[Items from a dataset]
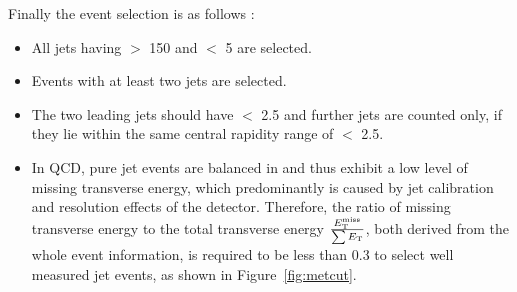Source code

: Finally the event selection is as follows : 

\begin{itemize}
\item All jets having \pt $>$ 150 \GeV and  $<$ 5 are selected.
\item Events with at least two jets are selected.
\item The two leading jets should have  $<$ 2.5 and further jets are counted only, if they lie within the same central rapidity range of  $<$ 2.5.
\item In QCD, pure jet events are balanced in \pt and thus exhibit a low level of missing transverse energy, which predominantly is caused 
  by jet calibration and resolution effects of the detector. Therefore, the ratio of missing transverse energy to the total transverse energy
  $\frac{\ETmiss}{\sum \ET}$, both derived from the whole event information, is required to be less than 0.3 to select well measured
  jet events, as shown in Figure~\ref{fig:metcut}. 
\end{itemize}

• ASSIGNED TASK:
Return only the lines running from the line with "select well measured" to the last line of the records, both included, exactly as written.

• WRITTEN RESPONSE:
  $\frac{\ETmiss}{\sum \ET}$, both derived from the whole event information, is required to be less than 0.3 to select well measured
  jet events, as shown in Figure~\ref{fig:metcut}. 
\end{itemize}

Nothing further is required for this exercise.